Éste rió más aún, y le hizo asomar a las aguas de un pequeño lago que había allí cerca. En ellas, como en un espejo, vio Gotardo al caballero, el galán de Edelina, que salía del castillo acompañado de otros tres. Fuéronse a un claro del bosque, y el ca­ballero se batió con otro, resultando muerto el galán.
Gotardo se horrorizó, de momento; pero en el fondo se alegró de la muerte de aquel hombre que le robaba el amor de Edelina.
Chiridirelles, entonces, volvió a insistir, pregun­tándole si estaba dispuesto a seguir en todo sus ins­trucciones, para obtener como recompensa el amor de Edelina. El pobre giboso no pudo ya resistir más la tentación, y pidió las instrucciones que el diablo tuviera que darle para conseguir a aquella mujer tan codiciada.
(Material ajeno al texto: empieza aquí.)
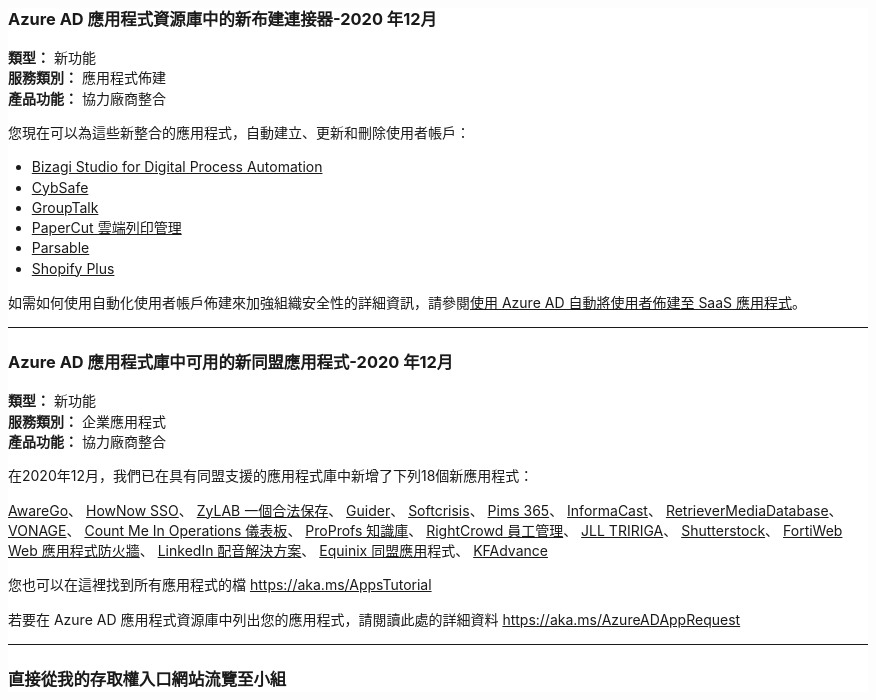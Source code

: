 ### <a name="new-provisioning-connectors-in-the-azure-ad-application-gallery---december-2020"></a>Azure AD 應用程式資源庫中的新布建連接器-2020 年12月

**類型：** 新功能  
**服務類別：** 應用程式佈建  
**產品功能：** 協力廠商整合

您現在可以為這些新整合的應用程式，自動建立、更新和刪除使用者帳戶：

- [Bizagi Studio for Digital Process Automation](../saas-apps/bizagi-studio-for-digital-process-automation-provisioning-tutorial.md)
- [CybSafe](../saas-apps/cybsafe-provisioning-tutorial.md)
- [GroupTalk](../saas-apps/grouptalk-provisioning-tutorial.md)
- [PaperCut 雲端列印管理](/azure/active-directory/saas-apps/papercut-cloud-print-management-provisioning-tutorial)
- [Parsable](../saas-apps/parsable-provisioning-tutorial.md)
- [Shopify Plus](../saas-apps/shopify-plus-provisioning-tutorial.md)

如需如何使用自動化使用者帳戶佈建來加強組織安全性的詳細資訊，請參閱[使用 Azure AD 自動將使用者佈建至 SaaS 應用程式](../app-provisioning/user-provisioning.md)。
 
---

### <a name="new-federated-apps-available-in-azure-ad-application-gallery---december-2020"></a>Azure AD 應用程式庫中可用的新同盟應用程式-2020 年12月

**類型：** 新功能  
**服務類別：** 企業應用程式  
**產品功能：** 協力廠商整合
 
在2020年12月，我們已在具有同盟支援的應用程式庫中新增了下列18個新應用程式：

[AwareGo](../saas-apps/awarego-tutorial.md)、 [HowNow SSO](https://gethownow.com/)、 [ZyLAB 一個合法保存](https://www.zylab.com/en/product/legal-hold)、 [Guider](http://www.guider-ai.com/)、 [Softcrisis](https://www.softcrisis.se/sv/)、 [Pims 365](http://www.omega365.com/pims)、 [InformaCast](../saas-apps/informacast-tutorial.md)、 [RetrieverMediaDatabase](../saas-apps/retrievermediadatabase-tutorial.md)、 [VONAGE](../saas-apps/vonage-tutorial.md)、 [Count Me In Operations 儀表板](../saas-apps/count-me-in-operations-dashboard-tutorial.md)、 [ProProfs 知識庫](../saas-apps/proprofs-knowledge-base-tutorial.md)、 [RightCrowd 員工管理](../saas-apps/rightcrowd-workforce-management-tutorial.md)、 [JLL TRIRIGA](../saas-apps/jll-tririga-tutorial.md)、 [Shutterstock](../saas-apps/shutterstock-tutorial.md)、 [FortiWeb Web 應用程式防火牆](../saas-apps/linkedin-talent-solutions-tutorial.md)、 [LinkedIn 配音解決方案](../saas-apps/linkedin-talent-solutions-tutorial.md)、 [Equinix 同盟應用](../saas-apps/equinix-federation-app-tutorial.md)程式、 [KFAdvance](../saas-apps/kfadvance-tutorial.md)

您也可以在這裡找到所有應用程式的檔 https://aka.ms/AppsTutorial

若要在 Azure AD 應用程式資源庫中列出您的應用程式，請閱讀此處的詳細資料 https://aka.ms/AzureADAppRequest

---

### <a name="navigate-to-teams-directly-from-my-access-portal"></a>直接從我的存取權入口網站流覽至小組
Chiridirelles le dijo que Edelina llevaba colgada del cuello una cruz de esmeraldas. Aquella misma noche debía quitarle Gotardo la cruz del cuello y echarla al fuego. Nada más que eso le pedía.
Gotardo así lo prometió, y entonces Chiridirelles lo tocó con su varita, y Gotardo sintió una sensación rarísima por todo su ser. Miró al fondo del lago y se vio convertido en el joven que acababa de morir en el duelo.
Preguntó a Chiridirelles cómo podría llegar hasta Edelina aquella misma noche, y éste le entregó un anillo de oro con una gruesa esmeralda. Era el ani­llo que Edelina había entregado al joven vestido de blanco y azul, y con el cual le serían abiertas todas las puertas del castillo.
Púsose Gotardo el anillo en el dedo, y, loco de ale­gría, fue a dar las gracias al diablo; pero éste ya había desaparecido.
Dirigióse entonces al castillo. Andaba con aire arrogante y, cuando llegó al puente, enseñó al guar­da el anillo de Edelina, y en el acto le abrieron la puerta.
Llegó a su gabinete, y ésta, convencida de que era el joven con quien había bailado toda la noche, le dejó sitio junto a ella en el diván en que se halla­ba descansando.
Mientras hablaban tiernamente, cogióle de una manera disimulada Gotardo la cruz de esmeraldas que llevaba pendiente del cuello con una cadena, y la echó al fuego.
En el mismo instante, un rayo hendió el castillo, que ardió en llamas. Gotardo tomó en sus brazos a Edelina, y la leyenda asegura que pudieron salvarse; pero el palacio fue hundiéndose en la tierra, y en su lugar brotando el agua hasta cubrirlo. Hoy, como hemos dicho al empezar, en el lugar donde se al­zaba la fortaleza hay un estanque, y en los días cla­ros cuenta la leyenda que a través de sus aguas se ven las ruinas del castillo de Edelina de la Selva.